Presented by

  • Emmanuele Bassi

    Emmanuele Bassi
    @ebassi
    https://www.bassi.io

    Emmanuele has been working on GTK and GNOME for over 15 years, both as a volunteer and on commercial products based on GNOME technologies like Maemo on Nokia hardware; Moblin/MeeGo, on Intel hardware; and Endless OS, on Intel and ARM. He also worked for the GNOME Foundation as the resident GTK developer, in order to release GTK 4, the newest major version of the GTK toolkit. When not busy contributing to free and open source software, Emmanuele enjoys reading science fiction; watching slice-of-life anime; building Gundam plastic models; and exploring interesting places to eat along with his wife.

Abstract

In December 2020 the GTK project released the new major version of the toolkit after more than four years of work, and 9 years after the previous major API version.
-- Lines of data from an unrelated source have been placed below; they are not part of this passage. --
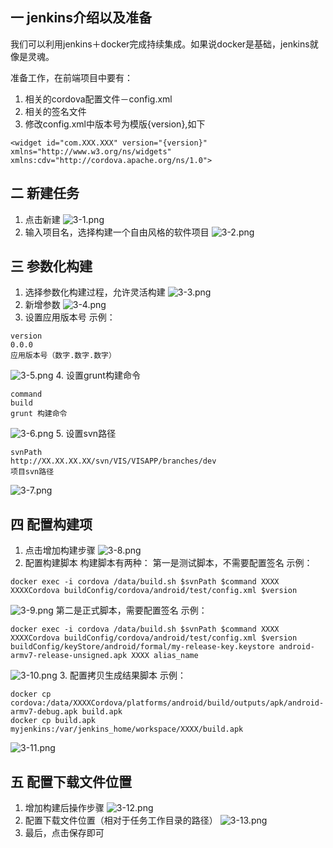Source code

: ## 一 jenkins介绍以及准备
我们可以利用jenkins＋docker完成持续集成。如果说docker是基础，jenkins就像是灵魂。

准备工作，在前端项目中要有：
1. 相关的cordova配置文件－config.xml
2. 相关的签名文件
3. 修改config.xml中版本号为模版{version},如下
```
<widget id="com.XXX.XXX" version="{version}" xmlns="http://www.w3.org/ns/widgets" xmlns:cdv="http://cordova.apache.org/ns/1.0">
```

## 二 新建任务
1. 点击新建
![3-1.png](resources/3-1.png)
2. 输入项目名，选择构建一个自由风格的软件项目
![3-2.png](resources/3-2.jpg)

## 三 参数化构建
1. 选择参数化构建过程，允许灵活构建
![3-3.png](resources/3-3.png)
2. 新增参数
![3-4.png](resources/3-4.png)
3. 设置应用版本号
示例：
```
version
0.0.0
应用版本号（数字.数字.数字）
```
![3-5.png](resources/3-5.png)
4. 设置grunt构建命令
```
command
build
grunt 构建命令
```
![3-6.png](resources/3-6.png)
5. 设置svn路径
```
svnPath
http://XX.XX.XX.XX/svn/VIS/VISAPP/branches/dev
项目svn路径
```
![3-7.png](resources/3-7.png)

## 四 配置构建项
1. 点击增加构建步骤
![3-8.png](resources/3-8.png)
2. 配置构建脚本
构建脚本有两种：
第一是测试脚本，不需要配置签名
示例：
```
docker exec -i cordova /data/build.sh $svnPath $command XXXX XXXXCordova buildConfig/cordova/android/test/config.xml $version
```
![3-9.png](resources/3-9.png)
第二是正式脚本，需要配置签名
示例：
```
docker exec -i cordova /data/build.sh $svnPath $command XXXX XXXXCordova buildConfig/cordova/android/test/config.xml $version buildConfig/keyStore/android/formal/my-release-key.keystore android-armv7-release-unsigned.apk XXXX alias_name
```
![3-10.png](resources/3-10.png)
3. 配置拷贝生成结果脚本
示例：
```
docker cp cordova:/data/XXXXCordova/platforms/android/build/outputs/apk/android-armv7-debug.apk build.apk
docker cp build.apk myjenkins:/var/jenkins_home/workspace/XXXX/build.apk
```
![3-11.png](resources/3-11.png)

## 五 配置下载文件位置
1. 增加构建后操作步骤
![3-12.png](resources/3-12.png)
2. 配置下载文件位置（相对于任务工作目录的路径）
![3-13.png](resources/3-13.png)
3. 最后，点击保存即可
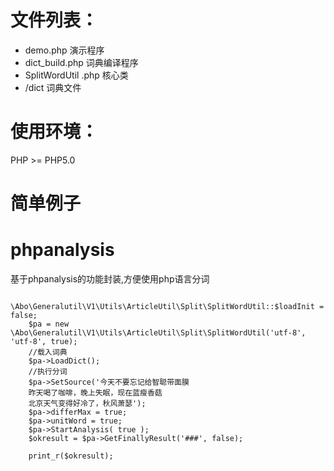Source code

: # 文件列表：
- demo.php 演示程序
- dict_build.php 词典编译程序
- SplitWordUtil .php 核心类
- /dict 词典文件

# 使用环境：
PHP >= PHP5.0

# 简单例子
# phpanalysis
基于phpanalysis的功能封装,方便使用php语言分词

```
    \Abo\Generalutil\V1\Utils\ArticleUtil\Split\SplitWordUtil::$loadInit = false;
    $pa = new \Abo\Generalutil\V1\Utils\ArticleUtil\Split\SplitWordUtil('utf-8', 'utf-8', true);
    //载入词典
    $pa->LoadDict();
    //执行分词
    $pa->SetSource('今天不要忘记给智聪带面膜
    昨天喝了咖啡，晚上失眠，现在蓝瘦香菇
    北京天气变得好冷了，秋风萧瑟');
    $pa->differMax = true;
    $pa->unitWord = true;
    $pa->StartAnalysis( true );
    $okresult = $pa->GetFinallyResult('###', false);

    print_r($okresult);
```
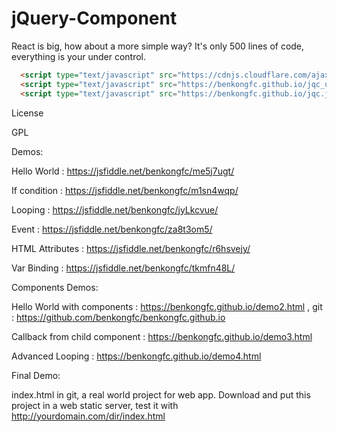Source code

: # jQuery-Component
React is big, how about a more simple way? It's only 500 lines of code, everything is your under control.

```html
  <script type="text/javascript" src="https://cdnjs.cloudflare.com/ajax/libs/jquery/3.3.1/jquery.min.js"></script>
  <script type="text/javascript" src="https://benkongfc.github.io/jqc_utils.js"></script>
  <script type="text/javascript" src="https://benkongfc.github.io/jqc.js"></script>
```

License

GPL

Demos:

Hello World : https://jsfiddle.net/benkongfc/me5j7ugt/

If condition : https://jsfiddle.net/benkongfc/m1sn4wqp/

Looping : https://jsfiddle.net/benkongfc/jyLkcvue/

Event : https://jsfiddle.net/benkongfc/za8t3om5/

HTML Attributes : https://jsfiddle.net/benkongfc/r6hsvejy/

Var Binding : https://jsfiddle.net/benkongfc/tkmfn48L/

Components Demos:

Hello World with components : https://benkongfc.github.io/demo2.html , git : https://github.com/benkongfc/benkongfc.github.io

Callback from child component : https://benkongfc.github.io/demo3.html

Advanced Looping : https://benkongfc.github.io/demo4.html

Final Demo:

index.html in git, a real world project for web app. Download and put this project in a web static server, test it with http://yourdomain.com/dir/index.html

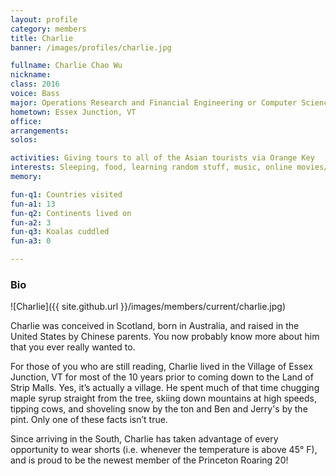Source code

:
```yaml
---
layout: profile
category: members
title: Charlie
banner: /images/profiles/charlie.jpg

fullname: Charlie Chao Wu
nickname:
class: 2016
voice: Bass
major: Operations Research and Financial Engineering or Computer Science
hometown: Essex Junction, VT
office:
arrangements:
solos:

activities: Giving tours to all of the Asian tourists via Orange Key
interests: Sleeping, food, learning random stuff, music, online movies/television, food, and sleeping
memory:

fun-q1: Countries visited
fun-a1: 13
fun-q2: Continents lived on
fun-a2: 3
fun-q3: Koalas cuddled
fun-a3: 0

---
```


### Bio

![Charlie]({{ site.github.url }}/images/members/current/charlie.jpg)

Charlie was conceived in Scotland, born in Australia, and raised in the United States by Chinese parents.  You now probably know more about him that you ever really wanted to.

For those of you who are still reading, Charlie lived in the Village of Essex Junction, VT for most of the 10 years prior to coming down to the Land of Strip Malls.  Yes, it’s actually a village.  He spent much of that time chugging maple syrup straight from the tree, skiing down mountains at high speeds, tipping cows, and shoveling snow by the ton and Ben and Jerry's by the pint.  Only one of these facts isn’t true.

Since arriving in the South, Charlie has taken advantage of every opportunity to wear shorts (i.e. whenever the temperature is above 45° F), and is proud to be the newest member of the Princeton Roaring 20!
This was a major milestone in the history of the project, but it doesn't mean work has stopped. In the past year, GTK developers made two additional minor releases, including: a whole new and improved GL-based renderer; a whole set of additional CSS properties to affect how UI elements can draw their content; new visual cues for entering text on non-English keyboard layouts; and a completely revamped documentation stack that tries to bridge the distance between the underlying C API and the various languages that can be used to write GTK applications. In this presentation we're going to catch up with the current state of GTK 4, and where we're going in the future.